Mais non
Vianney -  2011-01-04 17:42:45

Mais non


Il faut dire que la doctrine qui aurait été exposée par l'école romaine de théologie, si elle n'avait pas été balayée par les Pères Concilaires, n'aurait reflété qu'une vision finalement assez récente ... depuis la fin du XVIIIe siècle.

Non, cher Ion, pas depuis la fin du XVIIIe, mais depuis que le problème du droit public de l’Église s’est posé concrètement aux chrétiens, c’est-à-dire depuis le moment où certains d’entre eux ont occupé des postes dirigeants dans l’État : en gros, depuis Constantin (et c’est bien pourquoi les néo-modernistes se sont acharnés contre l’Église “constantinienne”).
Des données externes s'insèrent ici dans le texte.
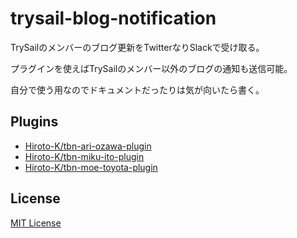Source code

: # trysail-blog-notification

TrySailのメンバーのブログ更新をTwitterなりSlackで受け取る。

プラグインを使えばTrySailのメンバー以外のブログの通知も送信可能。


自分で使う用なのでドキュメントだったりは気が向いたら書く。

## Plugins

- [Hiroto-K/tbn-ari-ozawa-plugin](https://github.com/Hiroto-K/tbn-ari-ozawa-plugin)
- [Hiroto-K/tbn-miku-ito-plugin](https://github.com/Hiroto-K/tbn-miku-ito-plugin)
- [Hiroto-K/tbn-moe-toyota-plugin](https://github.com/Hiroto-K/tbn-moe-toyota-plugin)

## License

[MIT License](https://github.com/Hiroto-K/trysail-blog-notification/blob/master/LICENSE "MIT License")
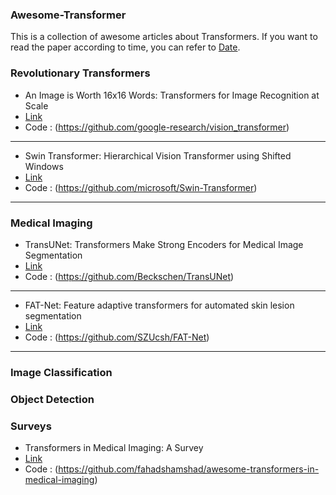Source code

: ### Awesome-Transformer
This is a collection of awesome articles about Transformers. If you want to read the paper according to time, you can refer to [Date](https://github.com/moeinheidari/Awesome-Transformer/blob/main/Data.md).

### Revolutionary Transformers 

* An Image is Worth 16x16 Words: Transformers for Image Recognition at Scale
* [Link](https://arxiv.org/abs/2010.11929)
* Code : (https://github.com/google-research/vision_transformer)
---
* Swin Transformer: Hierarchical Vision Transformer using Shifted Windows
* [Link](https://arxiv.org/abs/2103.14030)
* Code : (https://github.com/microsoft/Swin-Transformer)
---

### Medical Imaging

* TransUNet: Transformers Make Strong Encoders for Medical Image Segmentation
* [Link](https://arxiv.org/abs/2102.04306)
* Code : (https://github.com/Beckschen/TransUNet)
---
* FAT-Net: Feature adaptive transformers for automated skin lesion segmentation
* [Link](https://www.sciencedirect.com/science/article/abs/pii/S1361841521003728)
* Code : (https://github.com/SZUcsh/FAT-Net)
---


### Image Classification

### Object Detection


### Surveys

* Transformers in Medical Imaging: A Survey
* [Link](https://arxiv.org/abs/2201.09873)
* Code : (https://github.com/fahadshamshad/awesome-transformers-in-medical-imaging)
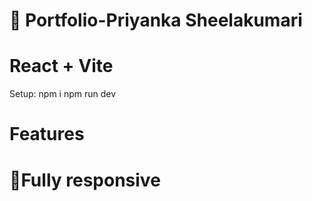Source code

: 
🎨 Portfolio-Priyanka Sheelakumari
=======
# React + Vite

Setup:
npm i npm run dev
# Features
# 📱Fully responsive

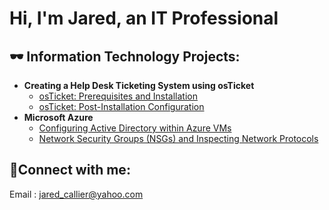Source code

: <h1>Hi, I'm Jared, an IT Professional

<h2>🕶️ Information Technology Projects:</h2>

- <b>Creating a Help Desk Ticketing System using osTicket</b>
  - [osTicket: Prerequisites and Installation](https://github.com/JaredC-Medora/osticket-prereqs)
  - [osTicket: Post-Installation Configuration](https://github.com/JaredC-Medora/post-install-config)
- <b>Microsoft Azure</b>
  - [Configuring Active Directory within Azure VMs](https://github.com/JaredC-Medora/configure-ad)
  - [Network Security Groups (NSGs) and Inspecting Network Protocols](https://github.com/JaredC-Medora/azure-network-protocols)

<h2>🤳Connect with me:</h2>

Email : jared_callier@yahoo.com
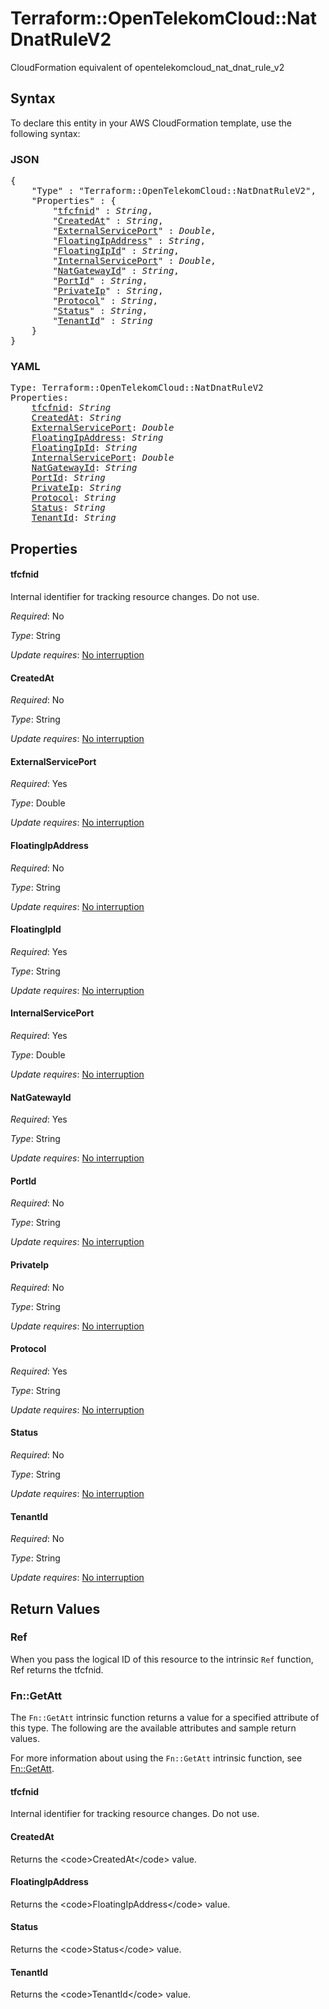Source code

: # Terraform::OpenTelekomCloud::NatDnatRuleV2

CloudFormation equivalent of opentelekomcloud_nat_dnat_rule_v2

## Syntax

To declare this entity in your AWS CloudFormation template, use the following syntax:

### JSON

<pre>
{
    "Type" : "Terraform::OpenTelekomCloud::NatDnatRuleV2",
    "Properties" : {
        "<a href="#tfcfnid" title="tfcfnid">tfcfnid</a>" : <i>String</i>,
        "<a href="#createdat" title="CreatedAt">CreatedAt</a>" : <i>String</i>,
        "<a href="#externalserviceport" title="ExternalServicePort">ExternalServicePort</a>" : <i>Double</i>,
        "<a href="#floatingipaddress" title="FloatingIpAddress">FloatingIpAddress</a>" : <i>String</i>,
        "<a href="#floatingipid" title="FloatingIpId">FloatingIpId</a>" : <i>String</i>,
        "<a href="#internalserviceport" title="InternalServicePort">InternalServicePort</a>" : <i>Double</i>,
        "<a href="#natgatewayid" title="NatGatewayId">NatGatewayId</a>" : <i>String</i>,
        "<a href="#portid" title="PortId">PortId</a>" : <i>String</i>,
        "<a href="#privateip" title="PrivateIp">PrivateIp</a>" : <i>String</i>,
        "<a href="#protocol" title="Protocol">Protocol</a>" : <i>String</i>,
        "<a href="#status" title="Status">Status</a>" : <i>String</i>,
        "<a href="#tenantid" title="TenantId">TenantId</a>" : <i>String</i>
    }
}
</pre>

### YAML

<pre>
Type: Terraform::OpenTelekomCloud::NatDnatRuleV2
Properties:
    <a href="#tfcfnid" title="tfcfnid">tfcfnid</a>: <i>String</i>
    <a href="#createdat" title="CreatedAt">CreatedAt</a>: <i>String</i>
    <a href="#externalserviceport" title="ExternalServicePort">ExternalServicePort</a>: <i>Double</i>
    <a href="#floatingipaddress" title="FloatingIpAddress">FloatingIpAddress</a>: <i>String</i>
    <a href="#floatingipid" title="FloatingIpId">FloatingIpId</a>: <i>String</i>
    <a href="#internalserviceport" title="InternalServicePort">InternalServicePort</a>: <i>Double</i>
    <a href="#natgatewayid" title="NatGatewayId">NatGatewayId</a>: <i>String</i>
    <a href="#portid" title="PortId">PortId</a>: <i>String</i>
    <a href="#privateip" title="PrivateIp">PrivateIp</a>: <i>String</i>
    <a href="#protocol" title="Protocol">Protocol</a>: <i>String</i>
    <a href="#status" title="Status">Status</a>: <i>String</i>
    <a href="#tenantid" title="TenantId">TenantId</a>: <i>String</i>
</pre>

## Properties

#### tfcfnid

Internal identifier for tracking resource changes. Do not use.

_Required_: No

_Type_: String

_Update requires_: [No interruption](https://docs.aws.amazon.com/AWSCloudFormation/latest/UserGuide/using-cfn-updating-stacks-update-behaviors.html#update-no-interrupt)

#### CreatedAt

_Required_: No

_Type_: String

_Update requires_: [No interruption](https://docs.aws.amazon.com/AWSCloudFormation/latest/UserGuide/using-cfn-updating-stacks-update-behaviors.html#update-no-interrupt)

#### ExternalServicePort

_Required_: Yes

_Type_: Double

_Update requires_: [No interruption](https://docs.aws.amazon.com/AWSCloudFormation/latest/UserGuide/using-cfn-updating-stacks-update-behaviors.html#update-no-interrupt)

#### FloatingIpAddress

_Required_: No

_Type_: String

_Update requires_: [No interruption](https://docs.aws.amazon.com/AWSCloudFormation/latest/UserGuide/using-cfn-updating-stacks-update-behaviors.html#update-no-interrupt)

#### FloatingIpId

_Required_: Yes

_Type_: String

_Update requires_: [No interruption](https://docs.aws.amazon.com/AWSCloudFormation/latest/UserGuide/using-cfn-updating-stacks-update-behaviors.html#update-no-interrupt)

#### InternalServicePort

_Required_: Yes

_Type_: Double

_Update requires_: [No interruption](https://docs.aws.amazon.com/AWSCloudFormation/latest/UserGuide/using-cfn-updating-stacks-update-behaviors.html#update-no-interrupt)

#### NatGatewayId

_Required_: Yes

_Type_: String

_Update requires_: [No interruption](https://docs.aws.amazon.com/AWSCloudFormation/latest/UserGuide/using-cfn-updating-stacks-update-behaviors.html#update-no-interrupt)

#### PortId

_Required_: No

_Type_: String

_Update requires_: [No interruption](https://docs.aws.amazon.com/AWSCloudFormation/latest/UserGuide/using-cfn-updating-stacks-update-behaviors.html#update-no-interrupt)

#### PrivateIp

_Required_: No

_Type_: String

_Update requires_: [No interruption](https://docs.aws.amazon.com/AWSCloudFormation/latest/UserGuide/using-cfn-updating-stacks-update-behaviors.html#update-no-interrupt)

#### Protocol

_Required_: Yes

_Type_: String

_Update requires_: [No interruption](https://docs.aws.amazon.com/AWSCloudFormation/latest/UserGuide/using-cfn-updating-stacks-update-behaviors.html#update-no-interrupt)

#### Status

_Required_: No

_Type_: String

_Update requires_: [No interruption](https://docs.aws.amazon.com/AWSCloudFormation/latest/UserGuide/using-cfn-updating-stacks-update-behaviors.html#update-no-interrupt)

#### TenantId

_Required_: No

_Type_: String

_Update requires_: [No interruption](https://docs.aws.amazon.com/AWSCloudFormation/latest/UserGuide/using-cfn-updating-stacks-update-behaviors.html#update-no-interrupt)

## Return Values

### Ref

When you pass the logical ID of this resource to the intrinsic `Ref` function, Ref returns the tfcfnid.

### Fn::GetAtt

The `Fn::GetAtt` intrinsic function returns a value for a specified attribute of this type. The following are the available attributes and sample return values.

For more information about using the `Fn::GetAtt` intrinsic function, see [Fn::GetAtt](https://docs.aws.amazon.com/AWSCloudFormation/latest/UserGuide/intrinsic-function-reference-getatt.html).

#### tfcfnid

Internal identifier for tracking resource changes. Do not use.

#### CreatedAt

Returns the &lt;code&gt;CreatedAt&lt;/code&gt; value.

#### FloatingIpAddress

Returns the &lt;code&gt;FloatingIpAddress&lt;/code&gt; value.

#### Status

Returns the &lt;code&gt;Status&lt;/code&gt; value.

#### TenantId

Returns the &lt;code&gt;TenantId&lt;/code&gt; value.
Mais les principes qui ont été mis en œuvre à cette occasion par le Magistère, par les Pères et docteurs de l’Église reposaient entièrement sur la Tradition, et c’est précisément ce qui excluait toute contradiction doctrinale durable entre les uns et les autres. A titre d’exemple, on peut citer la lettre de saint Augustin au comte Boniface, ou encore celle où le pape Grégoire VII reproche à un roi de Castille d’employer un ministre juif pour gouverner des chrétiens : l’un comme l’autre, à des siècles de distance, sont déjà fondamentalement en désaccord avec les idées exposées par Dignitatis humanæ. Si les Pères conciliaires de Vatican II avaient suivi l’exemple de leurs ancêtres, il n’y aurait, pour reprendre votre expression humoristique de tout à l’heure, “pas de problème” majeur avec ce concile : l’aggiornamento aurait tout au plus suscité quelques querelles de terminologie. V.